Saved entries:

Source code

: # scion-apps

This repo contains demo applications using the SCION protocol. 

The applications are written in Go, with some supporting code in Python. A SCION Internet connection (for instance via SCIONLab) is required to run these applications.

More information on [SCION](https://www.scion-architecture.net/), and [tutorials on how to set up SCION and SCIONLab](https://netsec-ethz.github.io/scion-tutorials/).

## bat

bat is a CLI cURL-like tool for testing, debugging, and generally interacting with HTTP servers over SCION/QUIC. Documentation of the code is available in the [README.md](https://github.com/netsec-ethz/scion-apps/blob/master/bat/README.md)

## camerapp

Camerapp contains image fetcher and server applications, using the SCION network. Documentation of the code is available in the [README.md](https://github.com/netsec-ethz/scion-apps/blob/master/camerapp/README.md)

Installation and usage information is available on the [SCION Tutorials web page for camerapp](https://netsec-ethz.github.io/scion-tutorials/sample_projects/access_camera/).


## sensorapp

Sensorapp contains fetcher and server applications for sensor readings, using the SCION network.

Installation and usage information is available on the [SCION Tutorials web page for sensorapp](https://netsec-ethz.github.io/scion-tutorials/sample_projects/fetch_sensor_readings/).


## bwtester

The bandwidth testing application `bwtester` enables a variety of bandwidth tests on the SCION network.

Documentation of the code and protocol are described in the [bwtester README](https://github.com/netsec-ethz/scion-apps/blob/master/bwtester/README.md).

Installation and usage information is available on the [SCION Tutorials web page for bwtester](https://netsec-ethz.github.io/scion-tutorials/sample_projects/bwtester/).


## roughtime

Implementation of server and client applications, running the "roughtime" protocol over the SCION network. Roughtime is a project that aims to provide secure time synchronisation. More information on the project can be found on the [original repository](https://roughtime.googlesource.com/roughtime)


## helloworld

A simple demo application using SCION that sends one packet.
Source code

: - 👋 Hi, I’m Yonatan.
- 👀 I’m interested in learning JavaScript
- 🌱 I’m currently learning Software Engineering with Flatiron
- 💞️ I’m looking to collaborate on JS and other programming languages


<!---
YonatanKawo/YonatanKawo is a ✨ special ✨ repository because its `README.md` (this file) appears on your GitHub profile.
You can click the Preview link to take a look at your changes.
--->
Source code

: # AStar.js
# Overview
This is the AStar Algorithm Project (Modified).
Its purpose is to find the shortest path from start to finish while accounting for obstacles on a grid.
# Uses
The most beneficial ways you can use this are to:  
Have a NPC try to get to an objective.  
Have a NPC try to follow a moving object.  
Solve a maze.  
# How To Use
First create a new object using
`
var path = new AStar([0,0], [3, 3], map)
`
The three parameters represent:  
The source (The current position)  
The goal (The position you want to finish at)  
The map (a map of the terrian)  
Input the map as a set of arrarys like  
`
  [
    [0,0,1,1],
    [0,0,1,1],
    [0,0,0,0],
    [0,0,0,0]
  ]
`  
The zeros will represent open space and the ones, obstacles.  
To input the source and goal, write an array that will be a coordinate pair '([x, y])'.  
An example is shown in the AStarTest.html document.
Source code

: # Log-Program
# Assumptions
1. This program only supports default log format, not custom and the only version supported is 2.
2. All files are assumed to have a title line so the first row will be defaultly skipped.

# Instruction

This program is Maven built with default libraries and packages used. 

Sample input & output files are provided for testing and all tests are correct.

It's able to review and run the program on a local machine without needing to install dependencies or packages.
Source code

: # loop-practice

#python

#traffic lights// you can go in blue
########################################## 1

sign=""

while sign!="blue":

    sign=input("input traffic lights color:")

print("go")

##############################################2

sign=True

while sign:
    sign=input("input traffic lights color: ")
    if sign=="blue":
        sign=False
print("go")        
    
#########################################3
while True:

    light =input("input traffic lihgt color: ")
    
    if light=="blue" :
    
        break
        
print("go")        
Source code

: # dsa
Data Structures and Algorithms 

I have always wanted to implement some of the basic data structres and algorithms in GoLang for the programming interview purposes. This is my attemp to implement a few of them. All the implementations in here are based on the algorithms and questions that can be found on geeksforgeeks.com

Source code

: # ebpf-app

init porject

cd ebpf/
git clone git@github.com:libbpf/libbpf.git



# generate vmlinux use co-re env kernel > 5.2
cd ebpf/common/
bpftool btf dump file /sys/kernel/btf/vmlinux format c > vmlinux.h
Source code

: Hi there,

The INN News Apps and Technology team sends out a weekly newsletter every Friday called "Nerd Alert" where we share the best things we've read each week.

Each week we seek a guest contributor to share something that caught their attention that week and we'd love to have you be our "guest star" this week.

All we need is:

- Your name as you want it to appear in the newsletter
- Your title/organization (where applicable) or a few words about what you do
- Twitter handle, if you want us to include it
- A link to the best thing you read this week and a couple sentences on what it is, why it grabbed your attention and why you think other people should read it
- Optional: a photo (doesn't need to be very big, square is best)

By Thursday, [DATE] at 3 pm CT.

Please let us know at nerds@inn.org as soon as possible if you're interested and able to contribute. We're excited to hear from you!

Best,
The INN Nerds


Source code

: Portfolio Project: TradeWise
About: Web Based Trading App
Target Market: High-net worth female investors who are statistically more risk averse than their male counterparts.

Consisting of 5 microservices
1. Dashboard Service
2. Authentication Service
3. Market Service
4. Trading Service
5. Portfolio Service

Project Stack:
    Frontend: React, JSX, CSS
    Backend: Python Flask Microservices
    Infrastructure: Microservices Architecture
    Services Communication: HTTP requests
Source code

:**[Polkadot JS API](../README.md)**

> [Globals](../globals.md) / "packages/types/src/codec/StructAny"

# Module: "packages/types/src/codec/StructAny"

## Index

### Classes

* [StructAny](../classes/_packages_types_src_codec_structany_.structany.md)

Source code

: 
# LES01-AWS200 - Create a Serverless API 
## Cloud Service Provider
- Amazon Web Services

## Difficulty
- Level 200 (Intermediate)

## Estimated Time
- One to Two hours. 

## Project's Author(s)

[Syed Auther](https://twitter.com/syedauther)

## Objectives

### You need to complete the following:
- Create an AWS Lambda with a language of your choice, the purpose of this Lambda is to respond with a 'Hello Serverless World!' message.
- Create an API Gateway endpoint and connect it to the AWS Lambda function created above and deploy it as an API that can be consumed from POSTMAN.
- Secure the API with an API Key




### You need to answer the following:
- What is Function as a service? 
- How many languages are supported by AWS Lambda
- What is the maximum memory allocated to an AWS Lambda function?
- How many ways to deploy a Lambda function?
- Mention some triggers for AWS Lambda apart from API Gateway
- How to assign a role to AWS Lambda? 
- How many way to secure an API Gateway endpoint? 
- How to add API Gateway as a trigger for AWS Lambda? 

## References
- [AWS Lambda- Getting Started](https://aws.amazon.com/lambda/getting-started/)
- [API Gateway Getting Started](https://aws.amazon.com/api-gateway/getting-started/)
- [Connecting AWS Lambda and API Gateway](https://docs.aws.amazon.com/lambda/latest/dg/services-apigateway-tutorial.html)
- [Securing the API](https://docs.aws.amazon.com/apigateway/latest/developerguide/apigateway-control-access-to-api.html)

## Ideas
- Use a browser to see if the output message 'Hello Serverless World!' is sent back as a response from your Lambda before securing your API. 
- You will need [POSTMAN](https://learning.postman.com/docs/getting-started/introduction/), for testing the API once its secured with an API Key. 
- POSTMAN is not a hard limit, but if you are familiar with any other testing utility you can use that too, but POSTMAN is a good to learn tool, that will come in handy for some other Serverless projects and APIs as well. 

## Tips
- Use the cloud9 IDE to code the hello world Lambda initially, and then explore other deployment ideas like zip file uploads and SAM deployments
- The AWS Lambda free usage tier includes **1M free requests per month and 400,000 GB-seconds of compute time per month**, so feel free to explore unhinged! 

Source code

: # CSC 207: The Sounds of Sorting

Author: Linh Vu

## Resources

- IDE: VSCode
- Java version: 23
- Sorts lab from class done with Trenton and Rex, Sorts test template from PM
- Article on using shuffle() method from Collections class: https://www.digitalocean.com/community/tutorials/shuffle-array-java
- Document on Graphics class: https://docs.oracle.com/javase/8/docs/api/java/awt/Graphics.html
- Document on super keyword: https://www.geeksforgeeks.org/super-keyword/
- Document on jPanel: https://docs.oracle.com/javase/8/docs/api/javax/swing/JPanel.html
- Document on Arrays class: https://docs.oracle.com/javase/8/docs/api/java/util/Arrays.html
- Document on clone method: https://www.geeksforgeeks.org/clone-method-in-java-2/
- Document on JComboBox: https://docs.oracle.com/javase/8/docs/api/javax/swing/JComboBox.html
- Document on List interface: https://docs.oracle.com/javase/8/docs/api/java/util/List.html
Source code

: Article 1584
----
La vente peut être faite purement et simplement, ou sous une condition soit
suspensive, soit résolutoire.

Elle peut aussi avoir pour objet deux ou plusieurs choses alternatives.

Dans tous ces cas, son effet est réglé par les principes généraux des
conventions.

Required action:
Keep only those lines of the records that hold "where", and return them.

Solution for this problem:
The INN News Apps and Technology team sends out a weekly newsletter every Friday called "Nerd Alert" where we share the best things we've read each week.
- Your title/organization (where applicable) or a few words about what you do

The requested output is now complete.